=== Entries shown ===
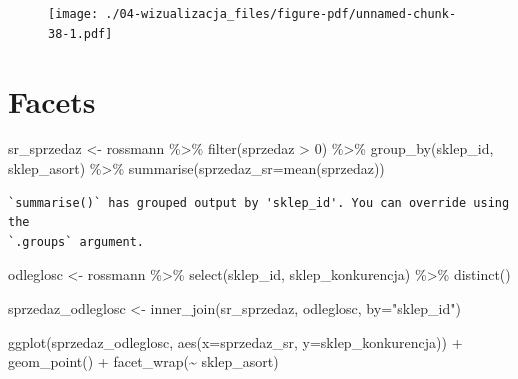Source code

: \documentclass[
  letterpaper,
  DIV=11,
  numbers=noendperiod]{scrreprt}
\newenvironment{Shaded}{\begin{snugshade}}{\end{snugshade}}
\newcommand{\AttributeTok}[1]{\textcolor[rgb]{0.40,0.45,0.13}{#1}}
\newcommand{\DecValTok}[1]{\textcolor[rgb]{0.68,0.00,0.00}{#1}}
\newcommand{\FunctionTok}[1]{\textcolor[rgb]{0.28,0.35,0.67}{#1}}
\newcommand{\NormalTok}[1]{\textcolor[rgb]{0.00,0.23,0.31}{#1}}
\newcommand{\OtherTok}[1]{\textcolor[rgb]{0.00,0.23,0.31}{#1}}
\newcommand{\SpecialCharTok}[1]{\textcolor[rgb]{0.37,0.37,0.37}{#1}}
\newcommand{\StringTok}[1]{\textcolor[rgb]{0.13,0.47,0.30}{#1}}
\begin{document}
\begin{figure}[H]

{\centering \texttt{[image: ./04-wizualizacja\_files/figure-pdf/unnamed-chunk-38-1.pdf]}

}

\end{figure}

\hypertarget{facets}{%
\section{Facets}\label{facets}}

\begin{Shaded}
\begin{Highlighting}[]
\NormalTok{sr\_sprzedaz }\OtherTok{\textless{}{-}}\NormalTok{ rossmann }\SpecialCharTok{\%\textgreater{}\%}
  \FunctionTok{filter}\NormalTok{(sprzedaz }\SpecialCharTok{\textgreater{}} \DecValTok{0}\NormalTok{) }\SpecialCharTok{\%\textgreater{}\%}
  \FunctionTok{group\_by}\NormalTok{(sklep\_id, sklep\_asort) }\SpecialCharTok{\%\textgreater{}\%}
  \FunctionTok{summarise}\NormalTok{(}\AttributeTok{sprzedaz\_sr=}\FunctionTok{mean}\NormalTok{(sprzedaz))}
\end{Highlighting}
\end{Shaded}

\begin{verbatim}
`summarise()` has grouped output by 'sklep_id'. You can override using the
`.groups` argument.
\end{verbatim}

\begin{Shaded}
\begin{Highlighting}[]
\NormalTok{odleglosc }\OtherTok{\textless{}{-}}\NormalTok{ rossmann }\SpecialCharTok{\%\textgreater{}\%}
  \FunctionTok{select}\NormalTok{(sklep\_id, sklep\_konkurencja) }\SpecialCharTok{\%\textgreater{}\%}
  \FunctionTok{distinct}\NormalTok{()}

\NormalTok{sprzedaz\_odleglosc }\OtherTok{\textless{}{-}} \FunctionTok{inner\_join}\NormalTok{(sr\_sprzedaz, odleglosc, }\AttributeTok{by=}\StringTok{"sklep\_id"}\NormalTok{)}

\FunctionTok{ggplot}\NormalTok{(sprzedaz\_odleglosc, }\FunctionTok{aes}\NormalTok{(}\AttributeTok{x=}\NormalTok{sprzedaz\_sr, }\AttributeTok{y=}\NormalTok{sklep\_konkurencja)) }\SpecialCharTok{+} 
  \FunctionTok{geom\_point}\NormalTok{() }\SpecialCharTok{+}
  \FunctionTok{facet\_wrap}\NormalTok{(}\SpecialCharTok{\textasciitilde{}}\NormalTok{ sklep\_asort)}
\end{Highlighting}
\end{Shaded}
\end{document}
===
=== Entries shown ===
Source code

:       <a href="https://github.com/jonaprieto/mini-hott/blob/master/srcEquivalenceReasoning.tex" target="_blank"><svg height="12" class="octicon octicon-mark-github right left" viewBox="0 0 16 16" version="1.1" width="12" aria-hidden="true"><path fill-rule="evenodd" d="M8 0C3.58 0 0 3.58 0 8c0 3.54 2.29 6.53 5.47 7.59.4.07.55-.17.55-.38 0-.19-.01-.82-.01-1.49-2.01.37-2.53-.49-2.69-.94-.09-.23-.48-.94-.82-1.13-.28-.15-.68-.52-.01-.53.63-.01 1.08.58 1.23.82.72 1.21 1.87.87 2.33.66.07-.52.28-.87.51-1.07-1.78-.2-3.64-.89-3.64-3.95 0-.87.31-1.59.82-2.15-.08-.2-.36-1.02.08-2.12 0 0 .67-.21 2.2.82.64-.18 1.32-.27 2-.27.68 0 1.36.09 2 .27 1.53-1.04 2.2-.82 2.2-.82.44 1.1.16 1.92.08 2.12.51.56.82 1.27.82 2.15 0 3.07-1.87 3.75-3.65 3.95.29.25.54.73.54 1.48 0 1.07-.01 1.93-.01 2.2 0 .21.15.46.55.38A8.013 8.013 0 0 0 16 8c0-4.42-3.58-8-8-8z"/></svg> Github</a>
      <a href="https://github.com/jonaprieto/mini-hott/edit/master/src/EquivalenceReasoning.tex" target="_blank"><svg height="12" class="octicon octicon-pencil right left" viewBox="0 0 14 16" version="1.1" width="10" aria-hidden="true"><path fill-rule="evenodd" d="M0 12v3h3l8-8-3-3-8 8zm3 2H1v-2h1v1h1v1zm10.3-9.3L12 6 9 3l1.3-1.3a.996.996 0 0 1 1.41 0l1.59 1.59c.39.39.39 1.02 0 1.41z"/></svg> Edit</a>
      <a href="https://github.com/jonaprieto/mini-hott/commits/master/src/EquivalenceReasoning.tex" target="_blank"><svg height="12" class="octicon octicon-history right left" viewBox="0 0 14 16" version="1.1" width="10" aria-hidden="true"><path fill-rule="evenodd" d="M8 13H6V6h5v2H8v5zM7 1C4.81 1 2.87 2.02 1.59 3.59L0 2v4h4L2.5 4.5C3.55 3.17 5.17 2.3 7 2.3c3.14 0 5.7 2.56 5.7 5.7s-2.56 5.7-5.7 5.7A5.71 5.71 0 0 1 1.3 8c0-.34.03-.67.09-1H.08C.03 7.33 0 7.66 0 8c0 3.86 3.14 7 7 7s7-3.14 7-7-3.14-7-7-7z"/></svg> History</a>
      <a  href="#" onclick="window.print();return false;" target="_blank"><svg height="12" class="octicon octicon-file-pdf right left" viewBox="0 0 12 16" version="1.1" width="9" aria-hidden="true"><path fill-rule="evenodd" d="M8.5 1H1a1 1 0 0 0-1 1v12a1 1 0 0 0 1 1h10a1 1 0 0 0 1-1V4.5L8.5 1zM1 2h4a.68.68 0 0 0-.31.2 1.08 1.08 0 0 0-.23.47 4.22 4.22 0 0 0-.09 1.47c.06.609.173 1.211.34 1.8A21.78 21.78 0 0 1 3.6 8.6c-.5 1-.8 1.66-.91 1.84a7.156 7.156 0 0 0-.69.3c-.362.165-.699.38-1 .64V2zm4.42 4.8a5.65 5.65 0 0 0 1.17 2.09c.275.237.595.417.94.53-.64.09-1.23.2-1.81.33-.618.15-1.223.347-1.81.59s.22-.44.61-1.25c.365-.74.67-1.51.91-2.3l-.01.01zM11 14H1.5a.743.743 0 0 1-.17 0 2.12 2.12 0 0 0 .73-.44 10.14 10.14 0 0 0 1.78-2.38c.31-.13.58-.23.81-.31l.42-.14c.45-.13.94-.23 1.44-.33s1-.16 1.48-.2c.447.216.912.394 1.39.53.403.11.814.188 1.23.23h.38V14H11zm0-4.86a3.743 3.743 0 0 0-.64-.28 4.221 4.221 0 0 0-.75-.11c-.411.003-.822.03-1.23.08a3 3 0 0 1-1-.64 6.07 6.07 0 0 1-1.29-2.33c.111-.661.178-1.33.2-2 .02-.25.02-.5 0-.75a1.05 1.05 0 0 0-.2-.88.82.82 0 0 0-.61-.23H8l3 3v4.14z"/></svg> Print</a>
===
## What needs to be done:
Where does the word "begin" appear in the records? Copy every line that holds it.

## The completed task:
\newenvironment{Shaded}{\begin{snugshade}}{\end{snugshade}}
\begin{document}
\begin{figure}[H]
\begin{Shaded}
\begin{Highlighting}[]
\begin{verbatim}
\begin{Shaded}
\begin{Highlighting}[]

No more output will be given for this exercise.